▸ ACTIVITY
Scan the entries below for the string "hoặc" and copy every line where it turns up.
===== EXERCISE MATERIAL
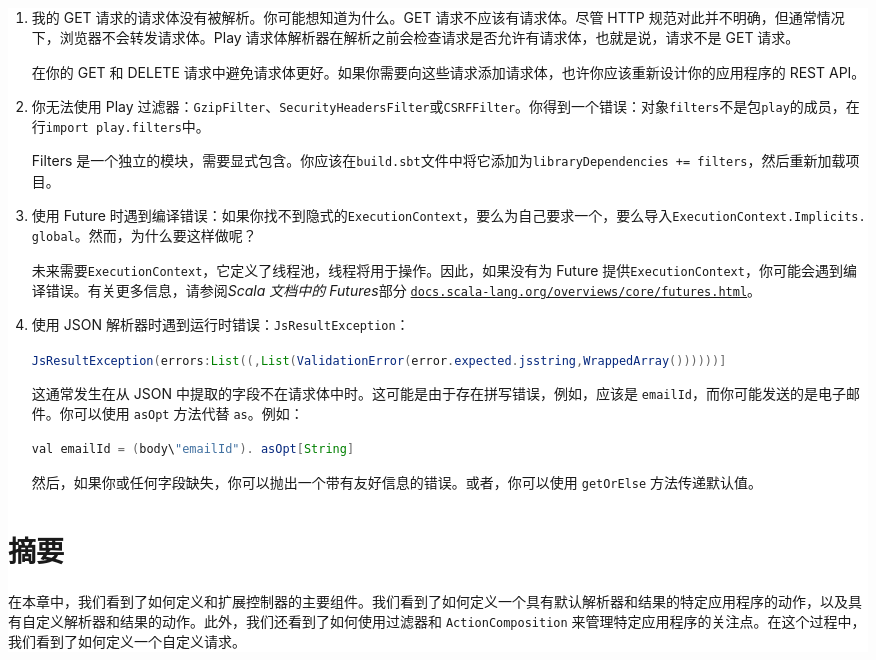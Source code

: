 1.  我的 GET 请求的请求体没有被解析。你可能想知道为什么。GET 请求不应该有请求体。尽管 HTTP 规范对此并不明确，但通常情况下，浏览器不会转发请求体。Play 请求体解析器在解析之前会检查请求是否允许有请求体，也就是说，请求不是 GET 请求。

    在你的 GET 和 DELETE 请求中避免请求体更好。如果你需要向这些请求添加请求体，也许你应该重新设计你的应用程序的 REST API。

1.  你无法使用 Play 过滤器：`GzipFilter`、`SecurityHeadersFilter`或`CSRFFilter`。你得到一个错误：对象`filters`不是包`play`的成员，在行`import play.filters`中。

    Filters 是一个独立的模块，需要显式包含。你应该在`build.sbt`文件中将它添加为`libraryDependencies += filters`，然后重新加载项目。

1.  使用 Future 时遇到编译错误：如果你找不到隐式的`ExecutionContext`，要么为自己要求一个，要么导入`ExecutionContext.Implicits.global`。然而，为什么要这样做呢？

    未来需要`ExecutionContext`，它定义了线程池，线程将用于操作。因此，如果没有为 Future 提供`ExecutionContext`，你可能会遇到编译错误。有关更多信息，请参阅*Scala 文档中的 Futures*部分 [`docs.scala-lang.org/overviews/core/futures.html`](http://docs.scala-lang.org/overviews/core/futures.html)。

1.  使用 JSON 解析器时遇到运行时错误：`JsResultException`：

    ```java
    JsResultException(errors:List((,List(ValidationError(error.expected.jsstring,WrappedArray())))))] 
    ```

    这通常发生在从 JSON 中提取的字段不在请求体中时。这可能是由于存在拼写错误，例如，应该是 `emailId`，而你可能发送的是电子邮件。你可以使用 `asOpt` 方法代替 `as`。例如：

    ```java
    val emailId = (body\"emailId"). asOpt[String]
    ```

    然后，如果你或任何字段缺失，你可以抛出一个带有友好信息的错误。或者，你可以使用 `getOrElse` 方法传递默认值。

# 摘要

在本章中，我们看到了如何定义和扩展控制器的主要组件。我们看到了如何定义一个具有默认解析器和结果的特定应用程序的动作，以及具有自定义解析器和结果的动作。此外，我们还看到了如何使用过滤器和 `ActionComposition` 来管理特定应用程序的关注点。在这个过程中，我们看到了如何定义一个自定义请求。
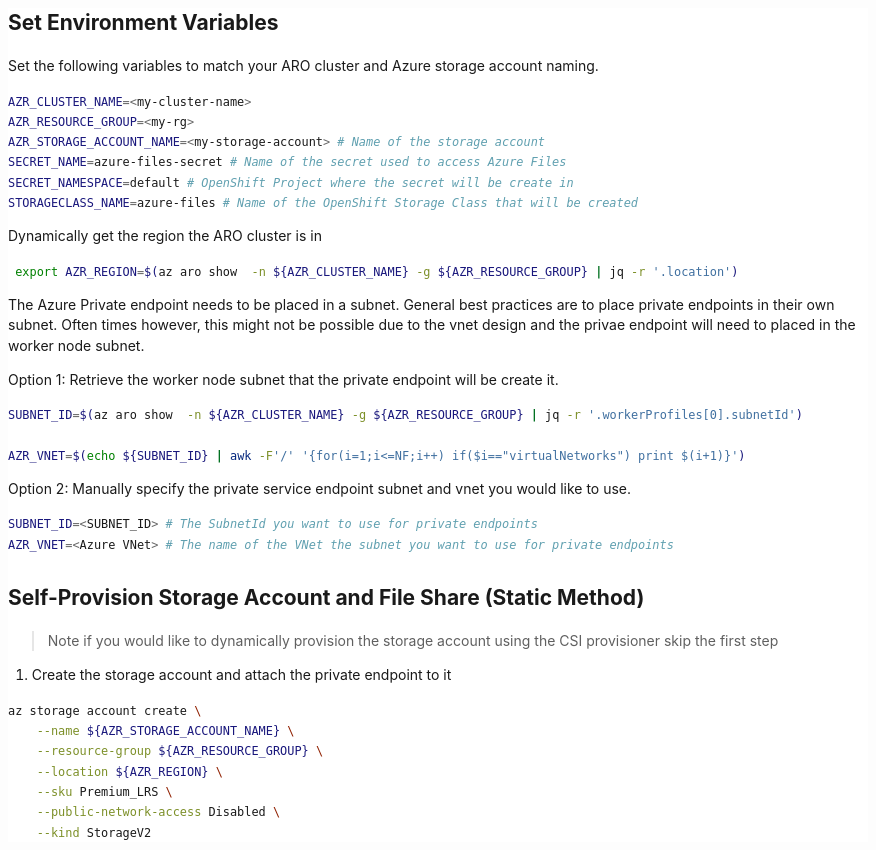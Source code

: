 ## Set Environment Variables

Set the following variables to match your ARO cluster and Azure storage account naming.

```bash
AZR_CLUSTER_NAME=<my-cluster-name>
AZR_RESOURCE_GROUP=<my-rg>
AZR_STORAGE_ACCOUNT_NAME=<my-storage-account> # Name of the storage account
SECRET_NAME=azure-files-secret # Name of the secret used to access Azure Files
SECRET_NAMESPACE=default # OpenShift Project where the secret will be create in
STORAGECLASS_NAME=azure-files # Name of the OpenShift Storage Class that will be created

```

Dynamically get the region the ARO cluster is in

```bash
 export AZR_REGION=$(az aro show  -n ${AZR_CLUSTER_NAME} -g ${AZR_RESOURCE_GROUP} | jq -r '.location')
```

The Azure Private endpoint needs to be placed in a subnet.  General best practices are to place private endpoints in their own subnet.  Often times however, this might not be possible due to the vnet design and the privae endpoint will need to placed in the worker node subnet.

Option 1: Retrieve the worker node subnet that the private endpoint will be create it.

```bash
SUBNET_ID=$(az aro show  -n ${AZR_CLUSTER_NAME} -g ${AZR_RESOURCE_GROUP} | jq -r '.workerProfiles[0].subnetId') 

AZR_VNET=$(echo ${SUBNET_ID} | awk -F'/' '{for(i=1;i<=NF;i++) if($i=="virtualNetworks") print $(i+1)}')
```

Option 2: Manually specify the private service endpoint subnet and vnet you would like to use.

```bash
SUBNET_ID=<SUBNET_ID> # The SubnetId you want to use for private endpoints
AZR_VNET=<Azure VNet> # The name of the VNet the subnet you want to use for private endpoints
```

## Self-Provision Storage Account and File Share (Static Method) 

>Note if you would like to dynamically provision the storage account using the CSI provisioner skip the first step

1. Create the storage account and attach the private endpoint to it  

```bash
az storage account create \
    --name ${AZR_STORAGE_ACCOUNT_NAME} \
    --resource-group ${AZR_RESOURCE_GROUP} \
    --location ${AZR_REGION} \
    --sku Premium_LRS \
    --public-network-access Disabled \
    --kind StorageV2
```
==========
===== EXERCISE MATERIAL
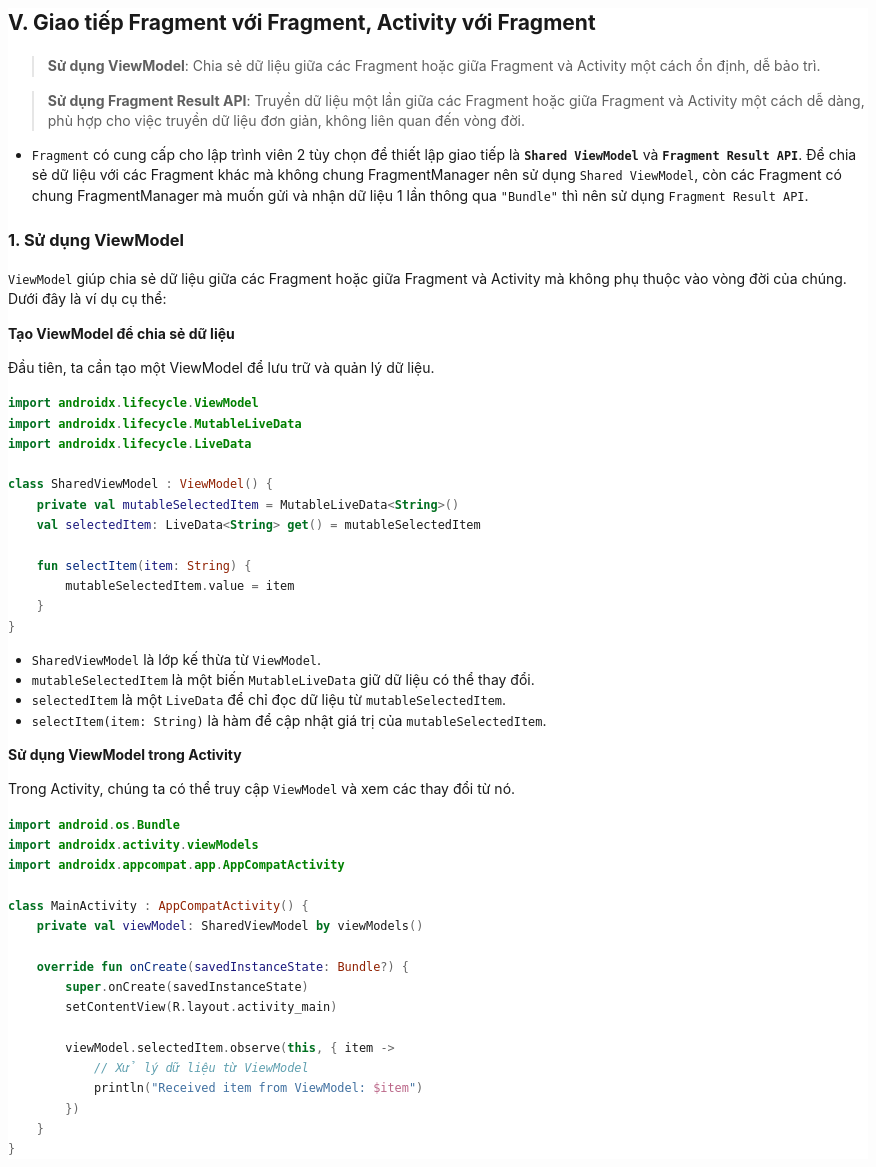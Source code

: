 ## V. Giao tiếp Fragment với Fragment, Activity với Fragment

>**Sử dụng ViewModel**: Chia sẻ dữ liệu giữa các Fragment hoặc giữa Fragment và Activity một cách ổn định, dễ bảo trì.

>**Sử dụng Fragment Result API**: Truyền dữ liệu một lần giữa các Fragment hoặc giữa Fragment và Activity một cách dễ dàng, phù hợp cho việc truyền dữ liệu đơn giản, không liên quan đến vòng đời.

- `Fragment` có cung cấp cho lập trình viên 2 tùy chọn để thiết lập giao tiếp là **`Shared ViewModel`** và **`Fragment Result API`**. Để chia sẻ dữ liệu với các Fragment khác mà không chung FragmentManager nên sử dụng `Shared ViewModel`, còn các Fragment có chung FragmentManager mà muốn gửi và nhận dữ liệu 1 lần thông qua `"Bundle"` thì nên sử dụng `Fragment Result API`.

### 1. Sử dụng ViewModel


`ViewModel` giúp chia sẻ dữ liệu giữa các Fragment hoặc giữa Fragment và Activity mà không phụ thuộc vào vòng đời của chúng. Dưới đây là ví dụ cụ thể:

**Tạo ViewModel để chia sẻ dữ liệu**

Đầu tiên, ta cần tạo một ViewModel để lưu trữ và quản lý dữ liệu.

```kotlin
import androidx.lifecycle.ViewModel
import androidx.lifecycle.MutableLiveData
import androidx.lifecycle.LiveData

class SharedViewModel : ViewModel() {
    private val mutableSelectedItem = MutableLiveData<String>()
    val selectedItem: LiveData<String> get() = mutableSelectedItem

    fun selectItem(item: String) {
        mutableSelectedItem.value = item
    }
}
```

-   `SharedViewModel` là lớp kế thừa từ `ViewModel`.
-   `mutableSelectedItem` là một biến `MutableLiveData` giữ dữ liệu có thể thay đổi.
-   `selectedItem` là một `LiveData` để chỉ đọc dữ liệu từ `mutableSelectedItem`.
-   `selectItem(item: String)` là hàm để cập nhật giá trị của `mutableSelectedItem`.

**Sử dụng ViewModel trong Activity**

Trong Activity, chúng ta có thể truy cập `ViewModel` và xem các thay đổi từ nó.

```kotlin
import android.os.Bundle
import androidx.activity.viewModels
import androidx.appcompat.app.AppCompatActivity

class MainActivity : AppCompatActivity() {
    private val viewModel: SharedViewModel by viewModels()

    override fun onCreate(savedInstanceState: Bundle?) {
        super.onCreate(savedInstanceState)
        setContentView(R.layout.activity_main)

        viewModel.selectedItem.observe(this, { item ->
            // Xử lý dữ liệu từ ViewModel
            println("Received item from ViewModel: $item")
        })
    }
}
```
==========
▸ OUTPUT BELOW
>**Sử dụng ViewModel**: Chia sẻ dữ liệu giữa các Fragment hoặc giữa Fragment và Activity một cách ổn định, dễ bảo trì.
>**Sử dụng Fragment Result API**: Truyền dữ liệu một lần giữa các Fragment hoặc giữa Fragment và Activity một cách dễ dàng, phù hợp cho việc truyền dữ liệu đơn giản, không liên quan đến vòng đời.
`ViewModel` giúp chia sẻ dữ liệu giữa các Fragment hoặc giữa Fragment và Activity mà không phụ thuộc vào vòng đời của chúng. Dưới đây là ví dụ cụ thể:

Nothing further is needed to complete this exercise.